June 22, 2015
Expansion of cytotoxic CD8+ T cells contributed to the rapid control of HIV reactivation in an elite controller who endured viral rebound immediately after myeloablation and autologous stem cell transplantation. The authors of the case study, which was published in the journal Clinical Infectious Diseases, believe this offers insights that may inform the development of a vaccine useful in HIV cure strategies.
Strategies aiming to cure HIV infection depend on reactivating and clearing latent virus secluded in resting CD4+ T cells. Some believe vaccination can play a role in such strategies by stimulating cytotoxic CD8+ T cells to help kill reactivated HIV. A rare opportunity to study viral reactivation and the CD8-cell response occurred in an elite controller who had long maintained an undetectable viral load without antiretroviral therapy.

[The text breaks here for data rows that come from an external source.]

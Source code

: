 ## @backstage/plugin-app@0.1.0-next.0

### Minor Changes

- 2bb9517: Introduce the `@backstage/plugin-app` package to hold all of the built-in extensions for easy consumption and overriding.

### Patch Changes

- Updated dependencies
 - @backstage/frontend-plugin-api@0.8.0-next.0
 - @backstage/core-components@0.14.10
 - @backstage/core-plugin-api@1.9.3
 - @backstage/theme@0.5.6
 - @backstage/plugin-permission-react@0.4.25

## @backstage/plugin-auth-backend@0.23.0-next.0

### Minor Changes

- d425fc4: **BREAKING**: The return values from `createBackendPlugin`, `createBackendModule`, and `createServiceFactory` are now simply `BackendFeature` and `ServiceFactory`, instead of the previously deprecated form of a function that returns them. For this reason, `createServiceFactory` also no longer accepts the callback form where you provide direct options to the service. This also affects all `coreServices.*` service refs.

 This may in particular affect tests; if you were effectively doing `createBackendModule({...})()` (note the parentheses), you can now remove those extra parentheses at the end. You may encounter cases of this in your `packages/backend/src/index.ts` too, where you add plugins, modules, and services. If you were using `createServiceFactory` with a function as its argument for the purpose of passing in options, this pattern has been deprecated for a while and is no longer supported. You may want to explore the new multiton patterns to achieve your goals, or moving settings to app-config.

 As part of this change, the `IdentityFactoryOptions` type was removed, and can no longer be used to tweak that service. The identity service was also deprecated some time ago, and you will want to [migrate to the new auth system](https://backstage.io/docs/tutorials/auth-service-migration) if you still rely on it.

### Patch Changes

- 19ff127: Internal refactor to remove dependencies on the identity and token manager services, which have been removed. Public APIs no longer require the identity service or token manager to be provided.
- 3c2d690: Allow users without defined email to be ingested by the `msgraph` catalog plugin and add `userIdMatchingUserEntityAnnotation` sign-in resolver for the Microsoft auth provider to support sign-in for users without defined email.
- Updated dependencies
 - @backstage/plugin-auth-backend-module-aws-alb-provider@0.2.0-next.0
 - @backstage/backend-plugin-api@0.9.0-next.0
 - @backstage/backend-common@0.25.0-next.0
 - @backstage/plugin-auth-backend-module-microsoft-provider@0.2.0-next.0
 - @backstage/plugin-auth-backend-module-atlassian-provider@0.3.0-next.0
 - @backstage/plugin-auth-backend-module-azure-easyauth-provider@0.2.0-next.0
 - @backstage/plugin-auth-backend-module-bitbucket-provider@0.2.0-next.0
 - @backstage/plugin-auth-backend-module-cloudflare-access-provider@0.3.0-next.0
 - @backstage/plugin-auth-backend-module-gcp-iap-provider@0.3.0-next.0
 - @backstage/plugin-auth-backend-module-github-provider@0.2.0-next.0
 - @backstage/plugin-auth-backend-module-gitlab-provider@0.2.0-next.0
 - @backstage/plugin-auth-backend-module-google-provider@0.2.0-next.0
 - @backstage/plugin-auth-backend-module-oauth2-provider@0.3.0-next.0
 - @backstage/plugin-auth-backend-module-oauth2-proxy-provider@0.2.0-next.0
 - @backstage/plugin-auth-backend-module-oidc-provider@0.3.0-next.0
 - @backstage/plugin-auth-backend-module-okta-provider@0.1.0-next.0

The analysis involved a 59-year-old elite controller with refractory myeloma treated with melphalan (brand name Alkeran)-induced bone marrow cell destruction followed by autologous stem cell transplantation. The patient had never taken antiretrovirals, and antiretroviral therapy did not begin during the procedure. Six days after melphalan treatment, the patient's viral load rebounded from less than 50 copies/mL to 17,000 copies/mL; 13 days after melphalan treatment, the patient's viral load reached 28,000 copies/mL. The rebound doubling time of 0.5 days is similar to that observed in acute HIV infection (0.65 days).
During the viral rebound, the investigators recorded increased frequencies of natural killer cell subsets and "striking expansion" of highly functional HIV-specific cytotoxic CD8+ T cells. Using a standard viral dynamic model, the investigators found that CD8-cell expansion in the patient reflected modeled gains in CD8 numbers as viral load waned to undetectability. The patient had a favorable response to the myeloma treatment.
These findings, the researchers proposed, "demonstrate for the first time that the human immune response is capable of controlling an iatrogenic large-scale HIV-1 reactivation, as might be induced by latency-reversing agents." They believe their data "suggest that the patient's HIV-1-specific CD8 T-cell response following [viral] reactivation directly contributed to the virus control observed." They proposed that vaccines capable of inducing "broadly functional" CD8-cell responses could prove effective in recognizing and clearing reactivated latent HIV.
Mark Mascolini is a freelance writer focused on HIV infection.